Of course, the mere fact that a proposal has not been rejected as technically unacceptable does not automatically lead to the conclusion that the proposal was in the competitive range; an otherwise acceptable proposal properly may be considered to be outside the competitive range for negotiation purposes where, compared to other proposals, it clearly does not have a reasonable chance of being selected for award. Vista Videocassette Services, Inc., B-230699, July 15, 1988, 88-1 CPD Para. 55. However, the record does not show that FmHA made such a determination here, and we find no basis for such a conclusion. Monarch, if given an opportunity to submit a revised proposal, conceivably could have increased its score by 14 points under resources/facilities (by specifying its office space rather than indicating that space would be acquired), and by 15 points under references (by submitting letters of reference), raising its score above Lewis'. Given Monarch's substantially lower price, and the equal cost/technical weighting, we will not speculate that Monarch was considered not to have a reasonable chance of receiving the award. /1/
We thus sustain the protest on the ground that FmHA improperly made award on the basis of initial proposals, without discussions, to an offeror that did not represent the lowest overall cost to the government, even though there was at least one other lower cost offeror in the competitive range.

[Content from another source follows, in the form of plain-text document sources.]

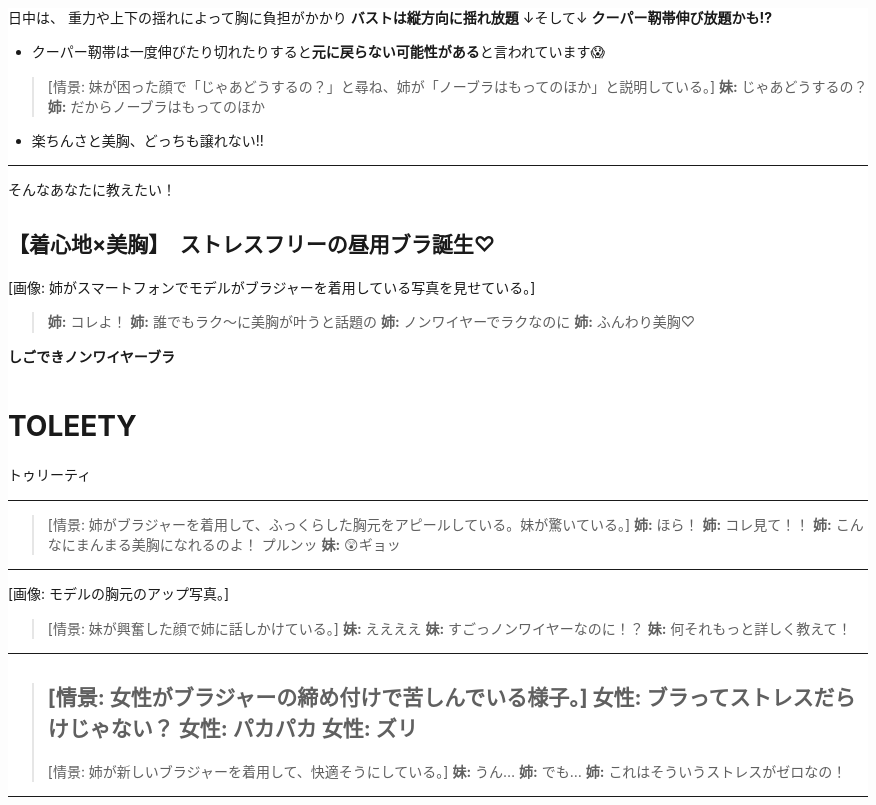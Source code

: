 日中は、
重力や上下の揺れによって胸に負担がかかり
**バストは縦方向に揺れ放題**
↓そして↓
**クーパー靭帯伸び放題かも!?**

- クーパー靭帯は一度伸びたり切れたりすると**元に戻らない可能性がある**と言われています😱

> [情景: 妹が困った顔で「じゃあどうするの？」と尋ね、姉が「ノーブラはもってのほか」と説明している。]
> **妹:** じゃあどうするの？
> **姉:** だからノーブラはもってのほか

- 楽ちんさと美胸、どっちも譲れない!!

---
そんなあなたに教えたい！
## 【着心地×美胸】　ストレスフリーの昼用ブラ誕生♡

[画像: 姉がスマートフォンでモデルがブラジャーを着用している写真を見せている。]
> **姉:** コレよ！
> **姉:** 誰でもラク〜に美胸が叶うと話題の
> **姉:** ノンワイヤーでラクなのに
> **姉:** ふんわり美胸♡

**しごできノンワイヤーブラ**
# TOLEETY
トゥリーティ

---
> [情景: 姉がブラジャーを着用して、ふっくらした胸元をアピールしている。妹が驚いている。]
> **姉:** ほら！
> **姉:** コレ見て！！
> **姉:** こんなにまんまる美胸になれるのよ！
> プルンッ
> **妹:** 😲ギョッ

---
[画像: モデルの胸元のアップ写真。]

> [情景: 妹が興奮した顔で姉に話しかけている。]
> **妹:** ええええ
> **妹:** すごっノンワイヤーなのに！？
> **妹:** 何それもっと詳しく教えて！

---
> [情景: 女性がブラジャーの締め付けで苦しんでいる様子。]
> **女性:** ブラってストレスだらけじゃない？
> **女性:** パカパカ
> **女性:** ズリ
> ---
> [情景: 姉が新しいブラジャーを着用して、快適そうにしている。]
> **妹:** うん…
> **姉:** でも…
> **姉:** これはそういうストレスがゼロなの！

---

By letter of today to the Secretary of Agriculture, we are recommending that the competition be reopened, discussions be held with the offerors in the competitive range, and best and final offers be received. In the event that Lewis is not selected for award under this reopened competition, the contract awarded to Lewis should be terminated for the convenience of the government. In addition, we find that Monarch is entitled to recover its costs of filing and pursuing the protest, including attorneys' fees. See 4 C.F.R. Sec. 21.6(d)(1) (1988); Information Spectrum, Inc., B-233208, Feb. 22, 1989, 89-1 CPD 187. Monarch should submit its claim for costs to the agency.
The protest is sustained.
/1/ Similarly, nothing in the record indicates that Crump would not have had a reasonable chance for award had the FmHA conducted negotiations; Crump's proposed price was approximately 13 percent lower that Lewis', and its proposal received the second highest technical score.